Prior to takeoff, the secondary air bladders 12B can be filled with
the electronic motor fan assembly so that the hulls 40A-40D are
maintained rigid. Subsequently, as the air vehicle 10 moves upward,
the ambient pressure drops. During this time, the sealed fluid
chambers 41A-41D will expand as a result of the decrease in ambient
pressure. During this time, fluid can be released from the
secondary air bladders 12B to accommodate the expansion of the
sealed fluid chambers 41A-41D. Subsequently, during descent, fluid
can be moved in the secondary air bladders 12B to accommodate the
contraction of the sealed fluid chambers 41A-41D.
[0071] Additionally, one or more of the fluid chambers 41A-41D can
include a pressure relieve valve that releases the pressure in the
respective fluid chamber 41A-41D to inhibit overexpansion of the
respective hull 40A-40D.
[0072] Figured 2 is a simplified schematic illustration of an
engine 244 that can be secured to the vehicle body 12 (illustrated
in FIG. 1A) and used as part of the air vehicle 10 (illustrated in
FIG. 1A). More particularly, the engine 244 can be used as any of
the port front engine 44A, the port rear engine 44B, the starboard
front engine 44C and/or the starboard rear engine 44D as
illustrated as described above.
[0073] As described herein, the engine 244 is movable in two
degrees of freedom, i.e. pitch (about the Z axis) and yaw (about
the X axis), which allows for direct control of vehicle yaw in a
coordinated manner. The design of the engine 244 and the means of
attaching the engine 244 to the air vehicle 10, i.e. to the vehicle
body 12, can be varied. As shown in this embodiment, the engine 244
includes (i) a fan blade assembly 262 (illustrated in phantom, also
referred to herein simply as a "blade assembly"), (ii) a blade
housing 264, (iii) a fan motor 266, (iv) a fan positioner 268
including a motor actuation arm 270, a pitch actuator 272, e.g., an
electronic actuator, a yaw pivot 267A, and a yaw actuator 267B,
e.g. an electronic actuator, and (v) an attachment assembly 274 for
attaching the engine 244 to the vehicle body 12. Alternatively, the
engine 244 can have a different design, with more or fewer
components than those listed above. For example, in one
non-exclusive alternative embodiment, the engine 244 can be
designed without the blade housing 264.
[0074] The blade assembly 262 rotates to generate thrust that can
be utilized to move the air vehicle 10. In certain non-exclusive
alternative embodiments, the blade assembly 262 can comprise a
2-blade propeller, a multi-blade propeller, or a ducted fan.

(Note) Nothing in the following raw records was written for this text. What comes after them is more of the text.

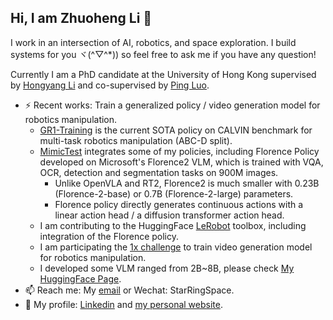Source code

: ## Hi, I am Zhuoheng Li 👋

I work in an intersection of AI, robotics, and space exploration. I build systems for you ヾ(^▽^*)) so feel free to ask me if you have any question!

Currently I am a PhD candidate at the University of Hong Kong supervised by [Hongyang Li](https://scholar.google.com.hk/citations?user=Hfrih1EAAAAJ&hl=en) and co-supervised by [Ping Luo](https://scholar.google.com.hk/citations?user=aXdjxb4AAAAJ&hl=en). 

- ⚡ Recent works: Train a generalized policy / video generation model for robotics manipulation.
    -  [GR1-Training](https://github.com/EDiRobotics/GR1-Training) is the current SOTA policy on CALVIN benchmark for multi-task robotics manipulation (ABC-D split).
    -  [MimicTest](https://github.com/EDiRobotics/mimictest) integrates some of my policies, including Florence Policy developed on Microsoft's Florence2 VLM, which is trained with VQA, OCR, detection and segmentation tasks on 900M images.
        - Unlike OpenVLA and RT2, Florence2 is much smaller with 0.23B (Florence-2-base) or 0.7B (Florence-2-large) parameters.
        - Florence policy directly generates continuous actions with a linear action head / a diffusion transformer action head.
    - I am contributing to the HuggingFace [LeRobot](https://github.com/huggingface/lerobot) toolbox, including integration of the Florence policy.
    - I am participating the [1x challenge](https://github.com/1x-technologies/1xgpt) to train video generation model for robotics manipulation.
    - I developed some VLM ranged from 2B~8B, please check [My HuggingFace Page](https://huggingface.co/StarCycle).
- 📫 Reach me: My [email](zhuohengli@foxmail.com) or Wechat: StarRingSpace.
- 🌱 My profile: [Linkedin](https://www.linkedin.com/in/lizhuoheng/) and [my personal website](https://www.still-under-development.com/in/lizhuoheng/).

<!--
**StarCycle/StarCycle** is a ✨ _special_ ✨ repository because its `README.md` (this file) appears on your GitHub profile.

Here are some ideas to get you started:

- 🔭 I’m currently working on ...
- 🌱 I’m currently learning ...
- 👯 I’m looking to collaborate on ...
- 🤔 I’m looking for help with ...
- 💬 Ask me about ...
- 📫 How to reach me: ...
- 😄 Pronouns: ...
- ⚡ Fun fact: ...
-->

Alternatively, the blade assembly 262 can have another suitable
design.
[0075] The blade housing 264 provides a protective housing for the
blade assembly 262 while allowing for air to pass therethrough
(e.g. through a screen). More particularly, the blade housing 264
is adapted to substantially encircle a perimeter of the blade
assembly 262 to inhibit the blade assembly 262 from harming an
operator of the air vehicle. Stated in another manner, with this
design, the blade assembly 262 can be positioned substantially
within the blade housing 264. Additionally, the blade housing 264
can function as a safety measure that inhibits fingers, etc. from
getting caught in the blade assembly 262.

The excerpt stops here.